# [Exercise goal]
In the entries below, count each line holding the word "precision". Answer with the total alone.

# [Record excerpts]

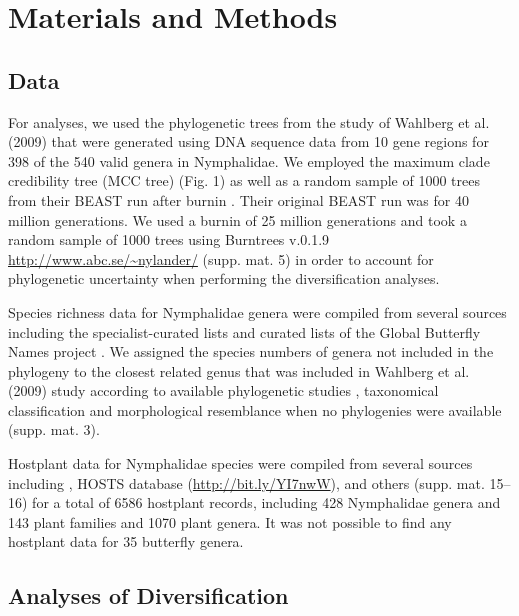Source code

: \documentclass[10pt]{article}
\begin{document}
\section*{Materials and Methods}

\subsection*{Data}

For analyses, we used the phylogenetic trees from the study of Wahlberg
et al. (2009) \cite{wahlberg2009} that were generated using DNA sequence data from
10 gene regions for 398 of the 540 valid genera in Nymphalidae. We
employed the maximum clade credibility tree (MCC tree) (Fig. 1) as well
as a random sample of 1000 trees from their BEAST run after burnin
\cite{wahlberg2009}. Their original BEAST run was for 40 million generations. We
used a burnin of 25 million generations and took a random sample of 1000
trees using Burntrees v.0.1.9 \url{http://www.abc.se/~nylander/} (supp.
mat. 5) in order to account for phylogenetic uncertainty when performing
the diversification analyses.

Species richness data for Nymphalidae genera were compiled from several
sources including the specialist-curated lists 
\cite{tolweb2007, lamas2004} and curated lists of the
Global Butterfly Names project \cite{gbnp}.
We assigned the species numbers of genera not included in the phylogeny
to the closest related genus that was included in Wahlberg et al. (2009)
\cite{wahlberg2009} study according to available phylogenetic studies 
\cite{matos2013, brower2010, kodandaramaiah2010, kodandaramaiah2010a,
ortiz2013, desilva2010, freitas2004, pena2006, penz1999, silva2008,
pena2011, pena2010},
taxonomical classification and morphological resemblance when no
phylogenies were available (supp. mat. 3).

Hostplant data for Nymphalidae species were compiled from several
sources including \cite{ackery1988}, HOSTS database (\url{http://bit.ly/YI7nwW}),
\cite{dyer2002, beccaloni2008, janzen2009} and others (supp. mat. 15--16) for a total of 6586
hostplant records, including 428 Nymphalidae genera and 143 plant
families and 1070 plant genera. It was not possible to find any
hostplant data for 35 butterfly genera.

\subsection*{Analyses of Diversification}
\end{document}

--

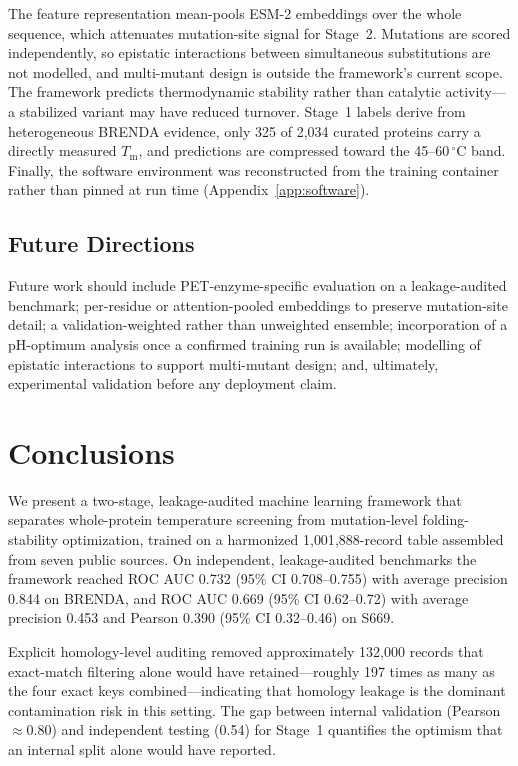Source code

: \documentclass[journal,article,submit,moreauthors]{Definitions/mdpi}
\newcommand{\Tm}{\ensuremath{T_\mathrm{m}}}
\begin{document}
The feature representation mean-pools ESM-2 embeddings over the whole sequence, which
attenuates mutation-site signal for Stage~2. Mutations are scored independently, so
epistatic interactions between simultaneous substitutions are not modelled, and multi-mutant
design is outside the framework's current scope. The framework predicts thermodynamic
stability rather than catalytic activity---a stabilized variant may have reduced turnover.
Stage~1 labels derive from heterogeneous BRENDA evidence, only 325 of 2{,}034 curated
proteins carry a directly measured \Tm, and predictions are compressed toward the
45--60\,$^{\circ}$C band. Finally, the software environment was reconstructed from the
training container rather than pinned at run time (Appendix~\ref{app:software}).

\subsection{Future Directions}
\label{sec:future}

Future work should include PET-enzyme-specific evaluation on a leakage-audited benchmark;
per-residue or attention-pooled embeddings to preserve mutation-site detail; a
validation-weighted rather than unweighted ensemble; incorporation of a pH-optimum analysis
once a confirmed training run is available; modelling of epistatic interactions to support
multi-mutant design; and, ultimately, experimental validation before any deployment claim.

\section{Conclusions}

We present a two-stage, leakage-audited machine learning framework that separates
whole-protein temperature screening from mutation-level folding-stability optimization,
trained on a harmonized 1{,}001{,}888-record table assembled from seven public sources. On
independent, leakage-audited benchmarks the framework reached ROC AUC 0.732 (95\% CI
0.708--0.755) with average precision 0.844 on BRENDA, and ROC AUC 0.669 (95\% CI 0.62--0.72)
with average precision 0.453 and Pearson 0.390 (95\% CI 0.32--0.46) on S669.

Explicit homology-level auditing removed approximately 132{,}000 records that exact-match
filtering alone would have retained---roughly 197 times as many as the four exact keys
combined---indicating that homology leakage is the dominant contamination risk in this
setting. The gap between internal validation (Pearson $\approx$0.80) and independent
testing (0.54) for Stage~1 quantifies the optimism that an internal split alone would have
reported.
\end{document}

# [Response box]
2